#### [Work required]
Among the entries below, count the lines that contain the word "returns". Respond with the count only.

(Stored entries)
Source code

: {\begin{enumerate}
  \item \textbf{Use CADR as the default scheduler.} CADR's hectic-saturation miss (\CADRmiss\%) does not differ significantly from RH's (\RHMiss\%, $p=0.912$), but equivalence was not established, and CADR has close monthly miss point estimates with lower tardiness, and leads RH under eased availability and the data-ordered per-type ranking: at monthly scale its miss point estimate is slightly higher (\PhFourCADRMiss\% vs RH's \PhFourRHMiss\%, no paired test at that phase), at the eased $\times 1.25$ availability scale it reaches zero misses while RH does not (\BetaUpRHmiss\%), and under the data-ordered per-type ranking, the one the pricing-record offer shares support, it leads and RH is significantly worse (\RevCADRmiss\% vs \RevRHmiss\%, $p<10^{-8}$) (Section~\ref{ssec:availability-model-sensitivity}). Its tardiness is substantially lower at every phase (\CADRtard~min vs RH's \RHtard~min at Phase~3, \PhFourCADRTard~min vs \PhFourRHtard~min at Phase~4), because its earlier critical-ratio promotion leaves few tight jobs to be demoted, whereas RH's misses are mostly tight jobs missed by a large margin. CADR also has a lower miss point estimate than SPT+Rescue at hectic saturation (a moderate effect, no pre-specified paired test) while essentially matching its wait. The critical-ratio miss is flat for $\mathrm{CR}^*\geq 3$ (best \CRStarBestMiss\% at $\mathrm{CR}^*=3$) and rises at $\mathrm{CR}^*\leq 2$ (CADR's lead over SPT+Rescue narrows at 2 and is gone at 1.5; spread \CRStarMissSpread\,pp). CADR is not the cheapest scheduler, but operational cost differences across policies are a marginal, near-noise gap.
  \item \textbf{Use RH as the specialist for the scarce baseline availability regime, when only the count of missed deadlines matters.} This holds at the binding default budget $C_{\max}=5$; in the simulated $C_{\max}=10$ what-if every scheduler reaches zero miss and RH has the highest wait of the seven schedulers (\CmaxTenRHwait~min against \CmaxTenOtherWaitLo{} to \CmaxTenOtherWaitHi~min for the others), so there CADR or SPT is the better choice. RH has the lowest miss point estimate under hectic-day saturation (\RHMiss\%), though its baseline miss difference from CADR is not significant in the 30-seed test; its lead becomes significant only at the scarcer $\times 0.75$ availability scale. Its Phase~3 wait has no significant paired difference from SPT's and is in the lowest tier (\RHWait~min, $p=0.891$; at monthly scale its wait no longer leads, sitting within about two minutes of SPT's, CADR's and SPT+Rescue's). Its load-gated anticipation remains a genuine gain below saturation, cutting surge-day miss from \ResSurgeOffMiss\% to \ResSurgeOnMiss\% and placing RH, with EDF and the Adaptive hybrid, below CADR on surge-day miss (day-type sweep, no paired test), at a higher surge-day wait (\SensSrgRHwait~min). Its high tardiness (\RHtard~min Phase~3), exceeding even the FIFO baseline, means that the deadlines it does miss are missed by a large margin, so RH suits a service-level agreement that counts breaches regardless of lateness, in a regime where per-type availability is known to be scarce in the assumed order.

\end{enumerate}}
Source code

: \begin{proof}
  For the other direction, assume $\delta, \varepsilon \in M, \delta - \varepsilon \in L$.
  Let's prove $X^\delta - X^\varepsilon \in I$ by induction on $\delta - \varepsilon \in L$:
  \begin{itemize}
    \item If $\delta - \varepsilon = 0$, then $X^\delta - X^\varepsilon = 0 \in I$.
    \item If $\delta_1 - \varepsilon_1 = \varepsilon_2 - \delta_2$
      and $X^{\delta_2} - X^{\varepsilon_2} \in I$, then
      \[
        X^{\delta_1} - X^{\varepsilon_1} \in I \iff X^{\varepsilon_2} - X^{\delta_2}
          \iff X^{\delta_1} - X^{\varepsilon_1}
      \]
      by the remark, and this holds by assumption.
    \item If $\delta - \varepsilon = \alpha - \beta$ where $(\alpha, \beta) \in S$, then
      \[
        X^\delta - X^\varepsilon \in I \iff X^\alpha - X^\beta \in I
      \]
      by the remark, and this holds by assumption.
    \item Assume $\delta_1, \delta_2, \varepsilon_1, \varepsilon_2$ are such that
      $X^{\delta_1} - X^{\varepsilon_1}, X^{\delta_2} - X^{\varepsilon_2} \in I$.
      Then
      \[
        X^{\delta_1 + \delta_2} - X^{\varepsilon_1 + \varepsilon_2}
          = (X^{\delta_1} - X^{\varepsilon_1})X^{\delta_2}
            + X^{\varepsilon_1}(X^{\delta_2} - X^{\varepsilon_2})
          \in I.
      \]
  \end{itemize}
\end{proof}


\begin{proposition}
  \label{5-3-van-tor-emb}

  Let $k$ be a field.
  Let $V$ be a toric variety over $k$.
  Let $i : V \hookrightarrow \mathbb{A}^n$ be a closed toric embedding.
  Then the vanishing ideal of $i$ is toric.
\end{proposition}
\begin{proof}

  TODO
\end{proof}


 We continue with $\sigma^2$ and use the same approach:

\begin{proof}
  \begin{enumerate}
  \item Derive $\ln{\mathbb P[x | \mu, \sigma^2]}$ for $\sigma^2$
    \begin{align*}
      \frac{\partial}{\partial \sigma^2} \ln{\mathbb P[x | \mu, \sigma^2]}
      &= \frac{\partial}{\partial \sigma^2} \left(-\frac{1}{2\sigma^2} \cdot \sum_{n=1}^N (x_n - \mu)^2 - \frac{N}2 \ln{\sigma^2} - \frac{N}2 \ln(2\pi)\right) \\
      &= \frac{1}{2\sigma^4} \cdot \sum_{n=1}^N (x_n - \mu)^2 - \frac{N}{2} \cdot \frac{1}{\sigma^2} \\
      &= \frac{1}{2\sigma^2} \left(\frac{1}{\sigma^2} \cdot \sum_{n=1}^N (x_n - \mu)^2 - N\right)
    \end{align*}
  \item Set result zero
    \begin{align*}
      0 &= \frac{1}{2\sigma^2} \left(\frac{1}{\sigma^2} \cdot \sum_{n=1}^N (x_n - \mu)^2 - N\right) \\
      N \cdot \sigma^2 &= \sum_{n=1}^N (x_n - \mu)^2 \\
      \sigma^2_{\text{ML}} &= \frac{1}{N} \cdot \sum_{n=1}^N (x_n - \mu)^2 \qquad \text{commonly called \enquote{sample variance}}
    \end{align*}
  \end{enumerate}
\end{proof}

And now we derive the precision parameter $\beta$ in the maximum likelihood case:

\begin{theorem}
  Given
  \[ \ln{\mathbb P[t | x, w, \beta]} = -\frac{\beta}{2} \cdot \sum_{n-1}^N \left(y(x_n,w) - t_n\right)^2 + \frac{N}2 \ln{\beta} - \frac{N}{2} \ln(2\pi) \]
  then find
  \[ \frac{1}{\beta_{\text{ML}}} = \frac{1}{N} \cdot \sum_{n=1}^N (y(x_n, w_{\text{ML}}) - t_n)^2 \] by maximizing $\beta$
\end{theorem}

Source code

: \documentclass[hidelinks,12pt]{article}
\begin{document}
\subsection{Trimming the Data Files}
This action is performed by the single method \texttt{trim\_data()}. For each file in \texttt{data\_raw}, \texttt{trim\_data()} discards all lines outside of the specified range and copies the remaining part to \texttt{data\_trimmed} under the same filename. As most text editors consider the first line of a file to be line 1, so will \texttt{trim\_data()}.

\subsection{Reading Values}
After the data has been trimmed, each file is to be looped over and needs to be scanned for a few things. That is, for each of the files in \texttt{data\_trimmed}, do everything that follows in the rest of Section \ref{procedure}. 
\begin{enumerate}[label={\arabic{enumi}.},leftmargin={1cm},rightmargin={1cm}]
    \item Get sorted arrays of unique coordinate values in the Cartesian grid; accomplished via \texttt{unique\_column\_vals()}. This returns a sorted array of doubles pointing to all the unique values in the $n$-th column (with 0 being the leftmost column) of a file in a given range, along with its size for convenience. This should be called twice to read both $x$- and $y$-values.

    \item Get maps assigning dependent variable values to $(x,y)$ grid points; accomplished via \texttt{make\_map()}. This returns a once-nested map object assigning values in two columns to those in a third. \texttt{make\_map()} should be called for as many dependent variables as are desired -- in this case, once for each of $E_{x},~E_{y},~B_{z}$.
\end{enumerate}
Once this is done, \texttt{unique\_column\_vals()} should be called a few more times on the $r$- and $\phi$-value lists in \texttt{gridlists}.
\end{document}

#### [Output]
2